▶ WORK TO COMPLETE
Repeat only the stretch of lines below that runs from the line with "सत्यात्प्रच्यवमानानां सङ्कल्पो वितथो" through the line with "यो वेद वेदान्न", unaltered.

:: GIVEN RECORDS ::

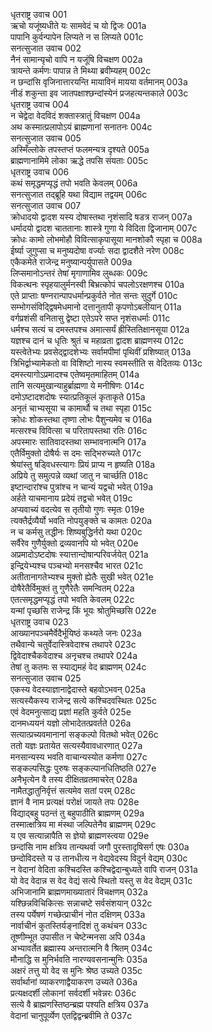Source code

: धृतराष्ट्र उवाच	001  
ऋचो यजूंष्यधीते यः सामवेदं च यो द्विजः	001a  
पापानि कुर्वन्पापेन लिप्यते न स लिप्यते	001c  
सनत्सुजात उवाच	002  
नैनं सामान्यृचो वापि न यजूंषि विचक्षण	002a  
त्रायन्ते कर्मणः पापान्न ते मिथ्या ब्रवीम्यहम्	002c  
न छन्दांसि वृजिनात्तारयन्ति मायाविनं मायया वर्तमानम्	003a  
नीडं शकुन्ता इव जातपक्षाश्छन्दांस्येनं प्रजहत्यन्तकाले	003c  
धृतराष्ट्र उवाच	004  
न चेद्वेदा वेदविदं शक्तास्त्रातुं विचक्षण	004a  
अथ कस्मात्प्रलापोऽयं ब्राह्मणानां सनातनः	004c  
सनत्सुजात उवाच	005  
अस्मिँल्लोके तपस्तप्तं फलमन्यत्र दृश्यते	005a  
ब्राह्मणानामिमे लोका ऋद्धे तपसि संयताः	005c  
धृतराष्ट्र उवाच	006  
कथं समृद्धमप्यृद्धं तपो भवति केवलम्	006a  
सनत्सुजात तद्ब्रूहि यथा विद्याम तद्वयम्	006c  
सनत्सुजात उवाच	007  
क्रोधादयो द्वादश यस्य दोषास्तथा नृशंसादि षडत्र राजन्	007a  
धर्मादयो द्वादश चाततानाः शास्त्रे गुणा ये विदिता द्विजानाम्	007c  
क्रोधः कामो लोभमोहौ विवित्साकृपासूया मानशोकौ स्पृहा च	008a  
ईर्ष्या जुगुप्सा च मनुष्यदोषा वर्ज्याः सदा द्वादशैते नरेण	008c  
एकैकमेते राजेन्द्र मनुष्यान्पर्युपासते	009a  
लिप्समानोऽन्तरं तेषां मृगाणामिव लुब्धकः	009c  
विकत्थनः स्पृहयालुर्मनस्वी बिभ्रत्कोपं चपलोऽरक्षणश्च	010a  
एते प्राप्ताः षण्नरान्पापधर्मान्प्रकुर्वते नोत सन्तः सुदुर्गे	010c  
सम्भोगसंविद्द्विषमेधमानो दत्तानुतापी कृपणोऽबलीयान्	011a  
वर्गप्रशंसी वनितासु द्वेष्टा एतेऽपरे सप्त नृशंसधर्माः	011c  
धर्मश्च सत्यं च दमस्तपश्च अमात्सर्यं ह्रीस्तितिक्षानसूया	012a  
यज्ञश्च दानं च धृतिः श्रुतं च महाव्रता द्वादश ब्राह्मणस्य	012c  
यस्त्वेतेभ्यः प्रवसेद्द्वादशेभ्यः सर्वामपीमां पृथिवीं प्रशिष्यात्	013a  
त्रिभिर्द्वाभ्यामेकतो वा विशिष्टो नास्य स्वमस्तीति स वेदितव्यः	013c  
दमस्त्यागोऽप्रमादश्च एतेष्वमृतमाहितम्	014a  
तानि सत्यमुखान्याहुर्ब्राह्मणा ये मनीषिणः	014c  
दमोऽष्टादशदोषः स्यात्प्रतिकूलं कृताकृते	015a  
अनृतं चाभ्यसूया च कामार्थौ च तथा स्पृहा	015c  
क्रोधः शोकस्तथा तृष्णा लोभः पैशुन्यमेव च	016a  
मत्सरश्च विवित्सा च परितापस्तथा रतिः	016c  
अपस्मारः सातिवादस्तथा सम्भावनात्मनि	017a  
एतैर्विमुक्तो दोषैर्यः स दमः सद्भिरुच्यते	017c  
श्रेयांस्तु षड्विधस्त्यागः प्रियं प्राप्य न हृष्यति	018a  
अप्रिये तु समुत्पन्ने व्यथां जातु न चार्च्छति	018c  
इष्टान्दारांश्च पुत्रांश्च न चान्यं यद्वचो भवेत्	019a  
अर्हते याचमानाय प्रदेयं तद्वचो भवेत्	019c  
अप्यवाच्यं वदत्येव स तृतीयो गुणः स्मृतः	019e  
त्यक्तैर्द्रव्यैर्यो भवति नोपयुङ्क्ते च कामतः	020a  
न च कर्मसु तद्धीनः शिष्यबुद्धिर्नरो यथा	020c  
सर्वैरेव गुणैर्युक्तो द्रव्यवानपि यो भवेत्	020e  
अप्रमादोऽष्टदोषः स्यात्तान्दोषान्परिवर्जयेत्	021a  
इन्द्रियेभ्यश्च पञ्चभ्यो मनसश्चैव भारत	021c  
अतीतानागतेभ्यश्च मुक्तो ह्येतैः सुखी भवेत्	021e  
दोषैरेतैर्विमुक्तं तु गुणैरेतैः समन्वितम्	022a  
एतत्समृद्धमप्यृद्धं तपो भवति केवलम्	022c  
यन्मां पृच्छसि राजेन्द्र किं भूयः श्रोतुमिच्छसि	022e  
धृतराष्ट्र उवाच	023  
आख्यानपञ्चमैर्वेदैर्भूयिष्ठं कथ्यते जनः	023a  
तथैवान्ये चतुर्वेदास्त्रिवेदाश्च तथापरे	023c  
द्विवेदाश्चैकवेदाश्च अनृचश्च तथापरे	024a  
तेषां तु कतमः स स्याद्यमहं वेद ब्राह्मणम्	024c  
सनत्सुजात उवाच	025  
एकस्य वेदस्याज्ञानाद्वेदास्ते बहवोऽभवन्	025a  
सत्यस्यैकस्य राजेन्द्र सत्ये कश्चिदवस्थितः	025c  
एवं वेदमनुत्साद्य प्रज्ञां महति कुर्वते	025e  
दानमध्ययनं यज्ञो लोभादेतत्प्रवर्तते	026a  
सत्यात्प्रच्यवमानानां सङ्कल्पो वितथो भवेत्	026c  
ततो यज्ञः प्रतायेत सत्यस्यैवावधारणात्	027a  
मनसान्यस्य भवति वाचान्यस्योत कर्मणा	027c  
सङ्कल्पसिद्धः पुरुषः सङ्कल्पानधितिष्ठति	027e  
अनैभृत्येन वै तस्य दीक्षितव्रतमाचरेत्	028a  
नामैतद्धातुनिर्वृत्तं सत्यमेव सतां परम्	028c  
ज्ञानं वै नाम प्रत्यक्षं परोक्षं जायते तपः	028e  
विद्याद्बहु पठन्तं तु बहुपाठीति ब्राह्मणम्	029a  
तस्मात्क्षत्रिय मा मंस्था जल्पितेनैव ब्राह्मणम्	029c  
य एव सत्यान्नापैति स ज्ञेयो ब्राह्मणस्त्वया	029e  
छन्दांसि नाम क्षत्रिय तान्यथर्वा जगौ पुरस्तादृषिसर्ग एषः	030a  
छन्दोविदस्ते य उ तानधीत्य न वेद्यवेदस्य विदुर्न वेद्यम्	030c  
न वेदानां वेदिता कश्चिदस्ति कश्चिद्वेदान्बुध्यते वापि राजन्	031a  
यो वेद वेदान्न स वेद वेद्यं सत्ये स्थितो यस्तु स वेद वेद्यम्	031c  
अभिजानामि ब्राह्मणमाख्यातारं विचक्षणम्	032a  
यश्छिन्नविचिकित्सः सन्नाचष्टे सर्वसंशयान्	032c  
तस्य पर्येषणं गच्छेत्प्राचीनं नोत दक्षिणम्	033a  
नार्वाचीनं कुतस्तिर्यङ्नादिशं तु कथंचन	033c  
तूष्णीम्भूत उपासीत न चेष्टेन्मनसा अपि	034a  
अभ्यावर्तेत ब्रह्मास्य अन्तरात्मनि वै श्रितम्	034c  
मौनाद्धि स मुनिर्भवति नारण्यवसनान्मुनिः	035a  
अक्षरं तत्तु यो वेद स मुनिः श्रेष्ठ उच्यते	035c  
सर्वार्थानां व्याकरणाद्वैयाकरण उच्यते	036a  
प्रत्यक्षदर्शी लोकानां सर्वदर्शी भवेन्नरः	036c  
सत्ये वै ब्राह्मणस्तिष्ठन्ब्रह्म पश्यति क्षत्रिय	037a  
वेदानां चानुपूर्व्येण एतद्विद्वन्ब्रवीमि ते	037c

:::

▶ ANSWER TO THE PROBLEM
सत्यात्प्रच्यवमानानां सङ्कल्पो वितथो भवेत्	026c  
ततो यज्ञः प्रतायेत सत्यस्यैवावधारणात्	027a  
मनसान्यस्य भवति वाचान्यस्योत कर्मणा	027c  
सङ्कल्पसिद्धः पुरुषः सङ्कल्पानधितिष्ठति	027e  
अनैभृत्येन वै तस्य दीक्षितव्रतमाचरेत्	028a  
नामैतद्धातुनिर्वृत्तं सत्यमेव सतां परम्	028c  
ज्ञानं वै नाम प्रत्यक्षं परोक्षं जायते तपः	028e  
विद्याद्बहु पठन्तं तु बहुपाठीति ब्राह्मणम्	029a  
तस्मात्क्षत्रिय मा मंस्था जल्पितेनैव ब्राह्मणम्	029c  
य एव सत्यान्नापैति स ज्ञेयो ब्राह्मणस्त्वया	029e  
छन्दांसि नाम क्षत्रिय तान्यथर्वा जगौ पुरस्तादृषिसर्ग एषः	030a  
छन्दोविदस्ते य उ तानधीत्य न वेद्यवेदस्य विदुर्न वेद्यम्	030c  
न वेदानां वेदिता कश्चिदस्ति कश्चिद्वेदान्बुध्यते वापि राजन्	031a  
यो वेद वेदान्न स वेद वेद्यं सत्ये स्थितो यस्तु स वेद वेद्यम्	031c  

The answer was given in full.